Team members: Sean Grealish, William-Patrick Blouin-Comeau, Maisie Bryant, Grant Gridley, Jack Holbrook
Hometown: Portland, Oregon, USA
Race vessel: J88
LOA: 29′
Human propulsion: Pedal drive
Connect: facebook, instagram
The Race to Alaska was started by sailors, and not the blue blazer, top shelf cocktail, valet park and a golf clap kind. We’re the kind of sailor that is usually preceded by “Swears like a…”—which was good practice for the race, because from the moment the applications come in to the moment the last racer finishes is a blue streak of epithets whose meaning is only understandable by the context, looks on our faces, and the pitch and cadence of “WTFs” we insert like tracer rounds just to keep track of the action. Slow and low with a shake of the head: disappointment. High and tight staccato: excitement. Wide eyed, open-throated on the inhale, with hang time on the last syllable: marveled disbelief.
We keep it PG for the public, but F-bomb for effect behind closed and heavily soundproofed doors. We’re not talking surgical strikes here—this is old school, Nixon-era “more is more,” scorched-earth obscenity deployment; we let them cascade out of the F-bomb bay doors like the things have an expiration date.
We swear at team’s race applications all the time, but usually in that decrescendo between disappointment and sad disbelief. If there was ever a team that had us swearing with enthusiasm as we read their bona-effing-fides, it was Team BlueFlash. We are so hooting excited about these motherflippers that it’s hard to calm down enough to type it out rationally and not just howl out the barbaric unprintable while we punch the keyboard until the buttons come off on our bloodied knuckles.
Let’s start with their boat. Team BlueFlash might have maxed the open source monohull supply chain with their choice of a J88, not just any J88, but as they describe it, “The most successful offshore racing J88 in the whole world.” The whole frictastic world. Over the last four years, the boat has campaigned 8 major offshore races and won 5. We read that and the skies opened: the H in Jesus H Christ stands for How in the Hell did they do tHat? This boat is slippery, pegged their GPS at 19.2 knots before the spinnaker carried away and they stuffed it. 19 knots on a 30-footer—fudging shoot!
Beyond choosing a race vessel that, to our knowledge, is the only unannounced contender for Space X that flies horizontal, it’s Team BlueFlash’s sailors that brought our obscenities to a level of volume and duration that, to this day, is peeling paint off of churches throughout the Midwest.
Let’s start with their age and experience. That all of them are more qualified than us to win this R2AFudgemuffin is one inspiring, annoying, and swearable offense. Navigator on ocean races, skipper on national dinghy campaigns, medical training, collegiate racing, etc. That all but one of them would need a fake ID to legally accept the beer we’d give them when they do win is another. 19,19,19,20 (but 21 at time of race) is insult to our ever-aging injury. When they party like it’s 1999, they blow out 1-2 candles, then smash cake on their face.
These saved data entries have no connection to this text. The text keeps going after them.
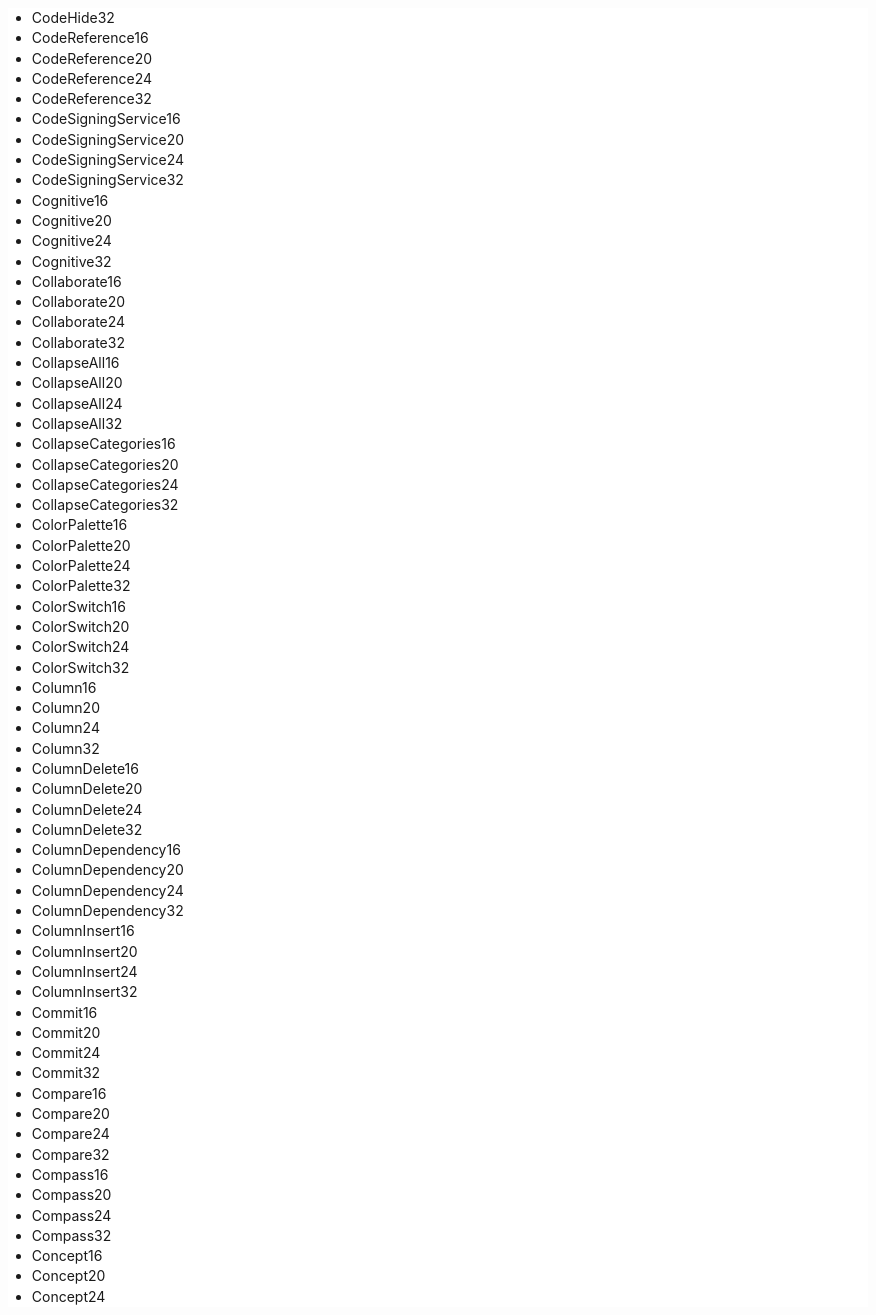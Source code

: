 - CodeHide32
- CodeReference16
- CodeReference20
- CodeReference24
- CodeReference32
- CodeSigningService16
- CodeSigningService20
- CodeSigningService24
- CodeSigningService32
- Cognitive16
- Cognitive20
- Cognitive24
- Cognitive32
- Collaborate16
- Collaborate20
- Collaborate24
- Collaborate32
- CollapseAll16
- CollapseAll20
- CollapseAll24
- CollapseAll32
- CollapseCategories16
- CollapseCategories20
- CollapseCategories24
- CollapseCategories32
- ColorPalette16
- ColorPalette20
- ColorPalette24
- ColorPalette32
- ColorSwitch16
- ColorSwitch20
- ColorSwitch24
- ColorSwitch32
- Column16
- Column20
- Column24
- Column32
- ColumnDelete16
- ColumnDelete20
- ColumnDelete24
- ColumnDelete32
- ColumnDependency16
- ColumnDependency20
- ColumnDependency24
- ColumnDependency32
- ColumnInsert16
- ColumnInsert20
- ColumnInsert24
- ColumnInsert32
- Commit16
- Commit20
- Commit24
- Commit32
- Compare16
- Compare20
- Compare24
- Compare32
- Compass16
- Compass20
- Compass24
- Compass32
- Concept16
- Concept20
- Concept24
The most pants-impregnating truth of their entry is what they offered in their self-censored words:
“The Race to Alaska is something I have been dreaming about doing since I followed the first edition back in 2015. As someone who has been racing sailboats for his whole life, I’ve become disenfranchised with the money and snobbish protesting that takes place at regattas that are supposed to showcase the pinnacle of our sport. Race to Alaska represents everything that I wish sailing had more of: comradery, community, all-around badass people—even off the racecourse. I have raced across the Pacific Ocean, but as a teenage boy, there is nothing I can think of as a better use of my time than the 2018 R2AK. Our boat is solid, our team is the most knowledgeable group of young sailors put together for the R2AK, and we have what it takes to make it to Ketchikan as the youngest team to finish the race.”
Pound keyboard, pick a fight with internet, call a random number and unleash the unholy compendium from A-word to the yet-to-be-invented Z-word: this team is the schmidt.
Welcome to the R2AK, Team BlueFlash. At the request of your parents, your Ketchikan arrival will be heavily monitored by CPS, Liquor Control and the FCC.